Riforma banche popolari. Movimento Consumatori: la trasformazione in s.p.a. non comportera’ un maggiore accesso al credito per le famiglie e le piccole medie imprese

 

Movimento Consumatori esprime forti perplessità sulla trasformazione per legge delle banche popolari in S.p.A. e sullo strumento del decreto legge scelto dal Governo. La filosofia di fondo del decreto è chiara: l’eliminazione del principio democratico del voto capitario (una testa un voto) dovrebbe consentire l’apporto di nuove risorse finanziarie da parte degli investitori istituzionali e agevolare quei processi di aggregazione necessari per rendere maggiormente competitivo il sistema creditizio italiano e favorire l’ accesso al credito. Si tratta di un intervento che non potrà che portare nuove concentrazioni sul mercato creditizio e quindi alla creazione di banche sempre più grandi.

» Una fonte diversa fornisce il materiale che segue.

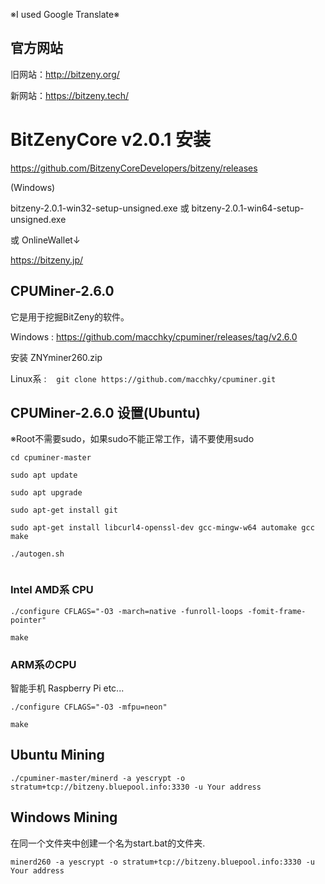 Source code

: ※I used Google Translate※

## 官方网站
旧网站：http://bitzeny.org/

新网站：https://bitzeny.tech/


# BitZenyCore v2.0.1 安装

https://github.com/BitzenyCoreDevelopers/bitzeny/releases

(Windows)

bitzeny-2.0.1-win32-setup-unsigned.exe 或 bitzeny-2.0.1-win64-setup-unsigned.exe

或 OnlineWallet↓

https://bitzeny.jp/



## CPUMiner-2.6.0

它是用于挖掘BitZeny的软件。

Windows : https://github.com/macchky/cpuminer/releases/tag/v2.6.0

安装 ZNYminer260.zip

Linux系 : 
```　git clone https://github.com/macchky/cpuminer.git　```



## CPUMiner-2.6.0 设置(Ubuntu)

※Root不需要sudo，如果sudo不能正常工作，请不要使用sudo
```
cd cpuminer-master

sudo apt update
 
sudo apt upgrade

sudo apt-get install git

sudo apt-get install libcurl4-openssl-dev gcc-mingw-w64 automake gcc make

./autogen.sh
 
```

### Intel AMD系 CPU


```
./configure CFLAGS="-O3 -march=native -funroll-loops -fomit-frame-pointer"
 
make
```


### ARM系のCPU

智能手机 Raspberry Pi etc...

```
./configure CFLAGS="-O3 -mfpu=neon"
 
make
```



## Ubuntu Mining
```
./cpuminer-master/minerd -a yescrypt -o stratum+tcp://bitzeny.bluepool.info:3330 -u Your address
```

## Windows Mining
在同一个文件夹中创建一个名为start.bat的文件夹.

```
minerd260 -a yescrypt -o stratum+tcp://bitzeny.bluepool.info:3330 -u Your address
```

“La crisi finanziaria scoppiata nel 2008 – afferma  Paolo Fiorio, coordinatore dell’Osservatorio Credito & Risparmio di Movimento Consumatori – ha messo a nudo tutti i problemi legati alle dimensioni, sempre crescenti, delle banche. I conglomerati finanziari da troppo grossi per fallire (too big to fail) sono diventati troppo grossi per essere salvati (to big to save) e per essere correttamente gestiti. La storia di questi ultimi anni ha messo in evidenza che ai processi di concentrazione delle banche non è mai conseguita un’apertura dei rubinetti del credito per le famiglie e per le piccole e medie imprese”. “Per consentire migliori condizioni di accesso al credito – dice Alessandro Mostaccio, segretario generale di Movimento Consumatori – è necessario invertire la direzione di marcia e andare verso la divisione tra banche commerciali e banche di investimento. I depositi dei piccoli risparmiatori non devono essere infatti utilizzati per operazioni di speculazione finanziaria, ma per erogare in maniera efficiente il credito. In questi anni di stretta creditizia proprio le banche più piccole, spesso del territorio, sono quelle che hanno più facilmente concesso il credito.

“La decretazione d’urgenza – conclude Mostaccio – non è, infine, lo strumento adeguato. Il decreto, del tutto sprovvisto del requisito dell’urgenza, limita dall’alto l’autonomia statutaria delle imprese e avrebbe quanto meno richiesto un percorso parlamentare più meditato, anche per trovare soluzioni più appropriate per coniugare la trasparenza nella governance delle popolari e strumenti per implementare effettivamente l’accesso al credito”.